WORK REQUIRED: A single number is the answer here: the count of lines in the data below that include the word "conduttore".

BEGIN DATA

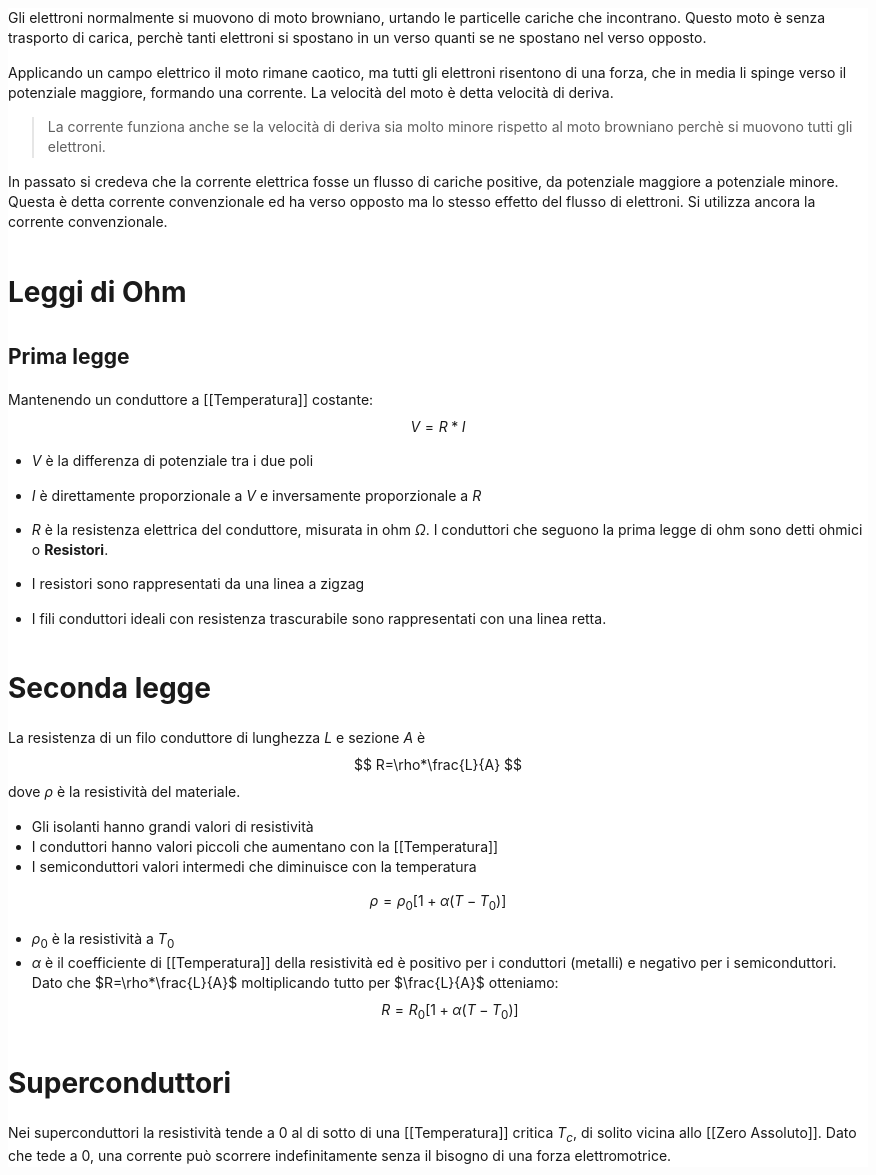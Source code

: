 
Gli elettroni normalmente si muovono di moto browniano, urtando le particelle cariche che incontrano. Questo moto è senza trasporto di carica, perchè tanti elettroni si spostano in un verso quanti se ne spostano nel verso opposto.

Applicando un campo elettrico il moto rimane caotico, ma tutti gli elettroni risentono di una forza, che in media li spinge verso il potenziale maggiore, formando una corrente. La velocità del moto è detta velocità di deriva. 
>La corrente funziona anche se la velocità di deriva sia molto minore rispetto al moto browniano perchè si muovono tutti gli elettroni.

In passato si credeva che la corrente elettrica fosse un flusso di cariche positive, da potenziale maggiore a potenziale minore. Questa è detta corrente convenzionale ed ha verso opposto ma lo stesso effetto del flusso di elettroni. Si utilizza ancora la corrente convenzionale.
# Leggi di Ohm
## Prima legge
Mantenendo un conduttore a [[Temperatura]] costante:
$$
V=R*I
$$
- $V$ è la differenza di potenziale tra i due poli 
- $I$ è direttamente proporzionale a $V$ e inversamente proporzionale a $R$
- $R$ è la resistenza elettrica del conduttore, misurata in ohm $\Omega$. 
I conduttori che seguono la prima legge di ohm sono detti ohmici o __Resistori__. 

- I resistori sono rappresentati da una linea a zigzag
- I fili conduttori ideali con resistenza trascurabile sono rappresentati con una linea retta.
# Seconda legge
La resistenza di un filo conduttore di lunghezza $L$ e sezione $A$ è
$$
R=\rho*\frac{L}{A}
$$
dove $\rho$ è la resistività del materiale. 
- Gli isolanti hanno grandi valori di resistività 
- I conduttori hanno valori piccoli che aumentano con la [[Temperatura]]  
- I semiconduttori valori intermedi che diminuisce con la temperatura

$$
\rho=\rho_0[1+\alpha(T-T_0)]
$$
- $\rho_{0}$ è la resistività a $T_0$
- $\alpha$ è il coefficiente di [[Temperatura]] della resistività ed è positivo per i conduttori (metalli) e negativo per i semiconduttori.
Dato che $R=\rho*\frac{L}{A}$  moltiplicando tutto per $\frac{L}{A}$ otteniamo:
$$
R=R_0[1+\alpha(T-T_0)]
$$
# Superconduttori
Nei superconduttori la resistività tende a 0 al di sotto di una [[Temperatura]] critica $T_c$, di solito vicina allo [[Zero Assoluto]]. Dato che tede a 0, una corrente può scorrere indefinitamente senza il bisogno di una forza elettromotrice.
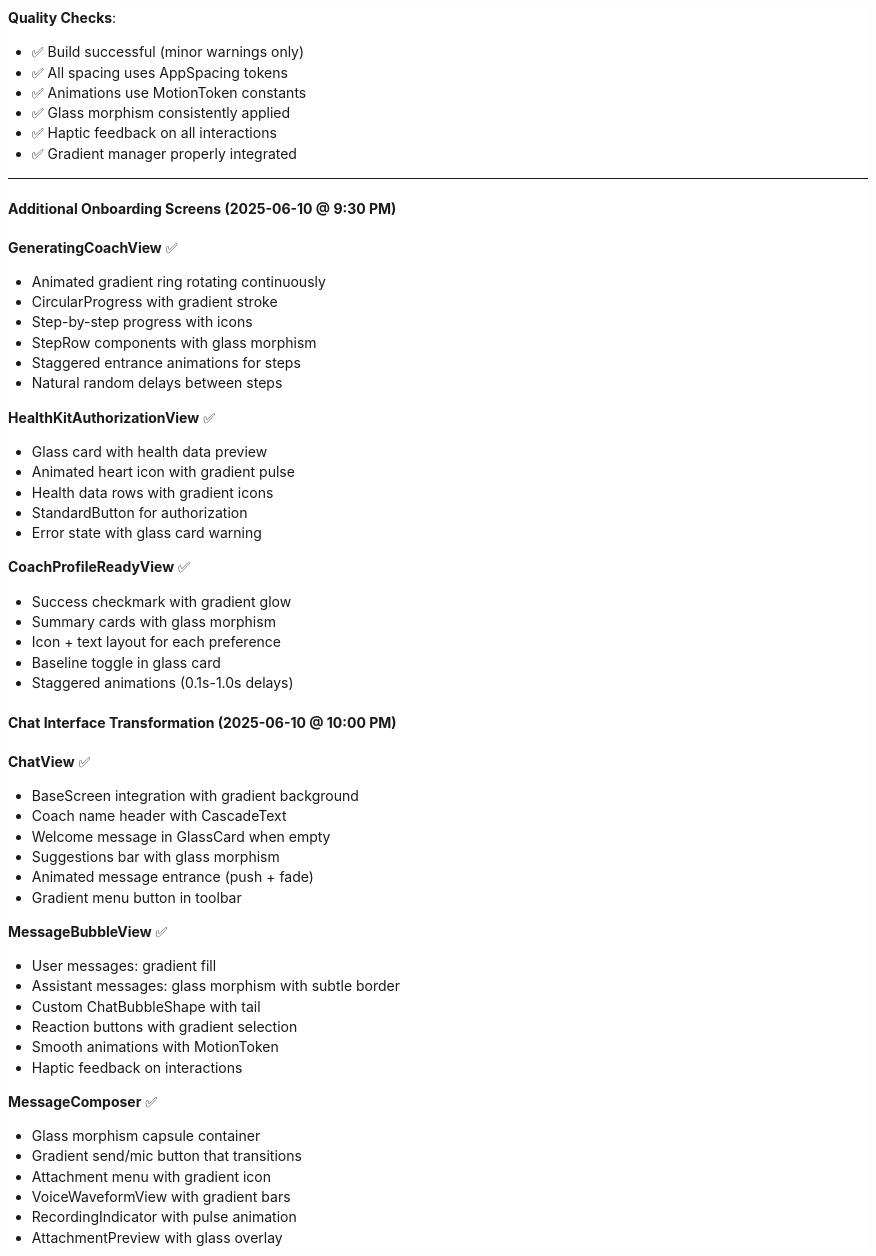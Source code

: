 **Quality Checks**:
- ✅ Build successful (minor warnings only)
- ✅ All spacing uses AppSpacing tokens
- ✅ Animations use MotionToken constants
- ✅ Glass morphism consistently applied
- ✅ Haptic feedback on all interactions
- ✅ Gradient manager properly integrated

---

#### Additional Onboarding Screens (2025-06-10 @ 9:30 PM)

**GeneratingCoachView** ✅
- Animated gradient ring rotating continuously
- CircularProgress with gradient stroke
- Step-by-step progress with icons
- StepRow components with glass morphism
- Staggered entrance animations for steps
- Natural random delays between steps

**HealthKitAuthorizationView** ✅
- Glass card with health data preview
- Animated heart icon with gradient pulse
- Health data rows with gradient icons
- StandardButton for authorization
- Error state with glass card warning

**CoachProfileReadyView** ✅
- Success checkmark with gradient glow
- Summary cards with glass morphism
- Icon + text layout for each preference
- Baseline toggle in glass card
- Staggered animations (0.1s-1.0s delays)

#### Chat Interface Transformation (2025-06-10 @ 10:00 PM)

**ChatView** ✅
- BaseScreen integration with gradient background
- Coach name header with CascadeText
- Welcome message in GlassCard when empty
- Suggestions bar with glass morphism
- Animated message entrance (push + fade)
- Gradient menu button in toolbar

**MessageBubbleView** ✅
- User messages: gradient fill
- Assistant messages: glass morphism with subtle border
- Custom ChatBubbleShape with tail
- Reaction buttons with gradient selection
- Smooth animations with MotionToken
- Haptic feedback on interactions

**MessageComposer** ✅
- Glass morphism capsule container
- Gradient send/mic button that transitions
- Attachment menu with gradient icon
- VoiceWaveformView with gradient bars
- RecordingIndicator with pulse animation
- AttachmentPreview with glass overlay
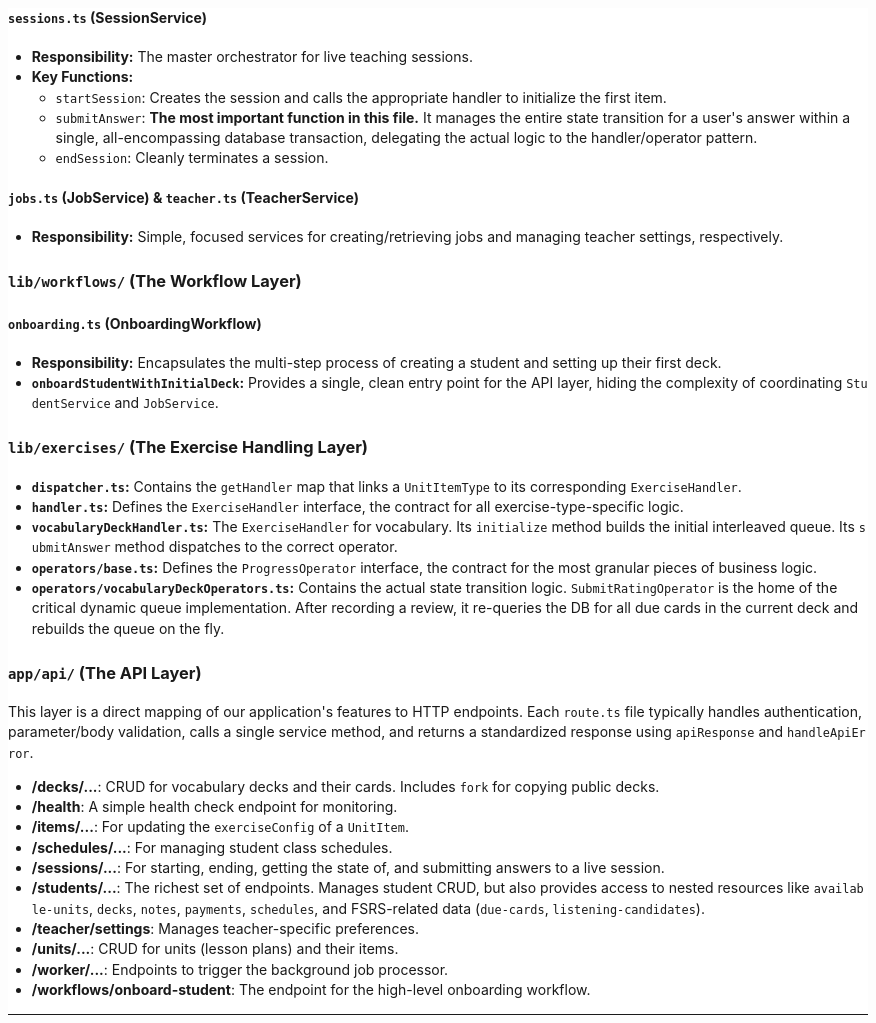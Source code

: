 #### **`sessions.ts` (SessionService)**
-   **Responsibility:** The master orchestrator for live teaching sessions.
-   **Key Functions:**
    -   `startSession`: Creates the session and calls the appropriate handler to initialize the first item.
    -   `submitAnswer`: **The most important function in this file.** It manages the entire state transition for a user's answer within a single, all-encompassing database transaction, delegating the actual logic to the handler/operator pattern.
    -   `endSession`: Cleanly terminates a session.

#### **`jobs.ts` (JobService)** & **`teacher.ts` (TeacherService)**
-   **Responsibility:** Simple, focused services for creating/retrieving jobs and managing teacher settings, respectively.

### **`lib/workflows/` (The Workflow Layer)**

#### **`onboarding.ts` (OnboardingWorkflow)**
-   **Responsibility:** Encapsulates the multi-step process of creating a student and setting up their first deck.
-   **`onboardStudentWithInitialDeck`:** Provides a single, clean entry point for the API layer, hiding the complexity of coordinating `StudentService` and `JobService`.

### **`lib/exercises/` (The Exercise Handling Layer)**

-   **`dispatcher.ts`:** Contains the `getHandler` map that links a `UnitItemType` to its corresponding `ExerciseHandler`.
-   **`handler.ts`:** Defines the `ExerciseHandler` interface, the contract for all exercise-type-specific logic.
-   **`vocabularyDeckHandler.ts`:** The `ExerciseHandler` for vocabulary. Its `initialize` method builds the initial interleaved queue. Its `submitAnswer` method dispatches to the correct operator.
-   **`operators/base.ts`:** Defines the `ProgressOperator` interface, the contract for the most granular pieces of business logic.
-   **`operators/vocabularyDeckOperators.ts`:** Contains the actual state transition logic. `SubmitRatingOperator` is the home of the critical dynamic queue implementation. After recording a review, it re-queries the DB for all due cards in the current deck and rebuilds the queue on the fly.

### **`app/api/` (The API Layer)**

This layer is a direct mapping of our application's features to HTTP endpoints. Each `route.ts` file typically handles authentication, parameter/body validation, calls a single service method, and returns a standardized response using `apiResponse` and `handleApiError`.

-   **/decks/...**: CRUD for vocabulary decks and their cards. Includes `fork` for copying public decks.
-   **/health**: A simple health check endpoint for monitoring.
-   **/items/...**: For updating the `exerciseConfig` of a `UnitItem`.
-   **/schedules/...**: For managing student class schedules.
-   **/sessions/...**: For starting, ending, getting the state of, and submitting answers to a live session.
-   **/students/...**: The richest set of endpoints. Manages student CRUD, but also provides access to nested resources like `available-units`, `decks`, `notes`, `payments`, `schedules`, and FSRS-related data (`due-cards`, `listening-candidates`).
-   **/teacher/settings**: Manages teacher-specific preferences.
-   **/units/...**: CRUD for units (lesson plans) and their items.
-   **/worker/...**: Endpoints to trigger the background job processor.
-   **/workflows/onboard-student**: The endpoint for the high-level onboarding workflow.

---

END DATA

RESPONSE TO THIS TASK: 3